Data for this task
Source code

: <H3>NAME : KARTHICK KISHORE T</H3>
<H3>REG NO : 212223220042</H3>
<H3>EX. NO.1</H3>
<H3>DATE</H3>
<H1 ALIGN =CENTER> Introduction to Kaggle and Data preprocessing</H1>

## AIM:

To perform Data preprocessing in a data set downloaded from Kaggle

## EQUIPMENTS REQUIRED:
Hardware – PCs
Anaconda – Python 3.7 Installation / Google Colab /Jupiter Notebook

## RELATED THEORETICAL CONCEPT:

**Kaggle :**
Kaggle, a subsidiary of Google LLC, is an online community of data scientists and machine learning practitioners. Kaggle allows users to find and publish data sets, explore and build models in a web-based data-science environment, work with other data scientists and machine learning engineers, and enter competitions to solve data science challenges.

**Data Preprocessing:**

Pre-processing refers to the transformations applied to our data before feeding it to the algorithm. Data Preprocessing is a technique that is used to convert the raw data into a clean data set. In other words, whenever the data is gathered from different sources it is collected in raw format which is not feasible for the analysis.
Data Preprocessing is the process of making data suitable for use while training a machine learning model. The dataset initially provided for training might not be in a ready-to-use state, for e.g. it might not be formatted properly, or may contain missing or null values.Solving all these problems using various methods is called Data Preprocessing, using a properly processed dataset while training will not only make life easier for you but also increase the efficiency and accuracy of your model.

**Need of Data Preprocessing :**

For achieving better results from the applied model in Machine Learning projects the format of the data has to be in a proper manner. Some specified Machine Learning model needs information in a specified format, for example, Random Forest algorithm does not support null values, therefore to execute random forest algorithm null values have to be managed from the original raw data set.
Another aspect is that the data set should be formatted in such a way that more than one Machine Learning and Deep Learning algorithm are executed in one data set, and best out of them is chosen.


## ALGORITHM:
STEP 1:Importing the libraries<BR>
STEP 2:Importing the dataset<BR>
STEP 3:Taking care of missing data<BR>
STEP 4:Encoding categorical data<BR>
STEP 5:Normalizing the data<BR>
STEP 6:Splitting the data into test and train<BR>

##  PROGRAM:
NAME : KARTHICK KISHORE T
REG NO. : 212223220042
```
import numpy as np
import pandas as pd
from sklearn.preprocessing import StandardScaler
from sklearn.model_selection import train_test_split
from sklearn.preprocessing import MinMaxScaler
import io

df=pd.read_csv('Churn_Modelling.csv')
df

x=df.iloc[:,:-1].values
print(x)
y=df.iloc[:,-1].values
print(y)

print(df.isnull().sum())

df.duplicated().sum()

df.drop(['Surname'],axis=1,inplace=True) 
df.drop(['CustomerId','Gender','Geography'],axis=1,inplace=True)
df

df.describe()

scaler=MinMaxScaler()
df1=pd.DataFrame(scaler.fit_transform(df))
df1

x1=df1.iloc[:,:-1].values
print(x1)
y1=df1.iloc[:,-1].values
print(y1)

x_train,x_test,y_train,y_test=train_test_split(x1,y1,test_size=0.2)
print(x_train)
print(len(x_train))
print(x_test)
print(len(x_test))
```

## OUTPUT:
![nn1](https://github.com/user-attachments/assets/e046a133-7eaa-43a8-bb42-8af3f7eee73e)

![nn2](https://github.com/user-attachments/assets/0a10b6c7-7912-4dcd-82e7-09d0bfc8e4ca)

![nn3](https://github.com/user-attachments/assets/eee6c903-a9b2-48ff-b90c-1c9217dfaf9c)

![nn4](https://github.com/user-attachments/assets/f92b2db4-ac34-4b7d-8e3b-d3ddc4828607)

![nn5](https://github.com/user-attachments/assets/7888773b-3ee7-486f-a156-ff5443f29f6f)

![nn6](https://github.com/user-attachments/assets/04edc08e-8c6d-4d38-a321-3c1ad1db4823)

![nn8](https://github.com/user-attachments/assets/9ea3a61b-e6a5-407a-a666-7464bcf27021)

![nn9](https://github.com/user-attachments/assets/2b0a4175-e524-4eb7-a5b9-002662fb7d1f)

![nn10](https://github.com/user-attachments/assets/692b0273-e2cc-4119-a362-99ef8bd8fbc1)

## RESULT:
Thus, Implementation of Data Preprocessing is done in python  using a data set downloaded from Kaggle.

Task objective
Please return each line of the listing above that contains "https".

Result of the exercise
![nn1](https://github.com/user-attachments/assets/e046a133-7eaa-43a8-bb42-8af3f7eee73e)
![nn2](https://github.com/user-attachments/assets/0a10b6c7-7912-4dcd-82e7-09d0bfc8e4ca)
![nn3](https://github.com/user-attachments/assets/eee6c903-a9b2-48ff-b90c-1c9217dfaf9c)
![nn4](https://github.com/user-attachments/assets/f92b2db4-ac34-4b7d-8e3b-d3ddc4828607)
![nn5](https://github.com/user-attachments/assets/7888773b-3ee7-486f-a156-ff5443f29f6f)
![nn6](https://github.com/user-attachments/assets/04edc08e-8c6d-4d38-a321-3c1ad1db4823)
![nn8](https://github.com/user-attachments/assets/9ea3a61b-e6a5-407a-a666-7464bcf27021)
![nn9](https://github.com/user-attachments/assets/2b0a4175-e524-4eb7-a5b9-002662fb7d1f)
![nn10](https://github.com/user-attachments/assets/692b0273-e2cc-4119-a362-99ef8bd8fbc1)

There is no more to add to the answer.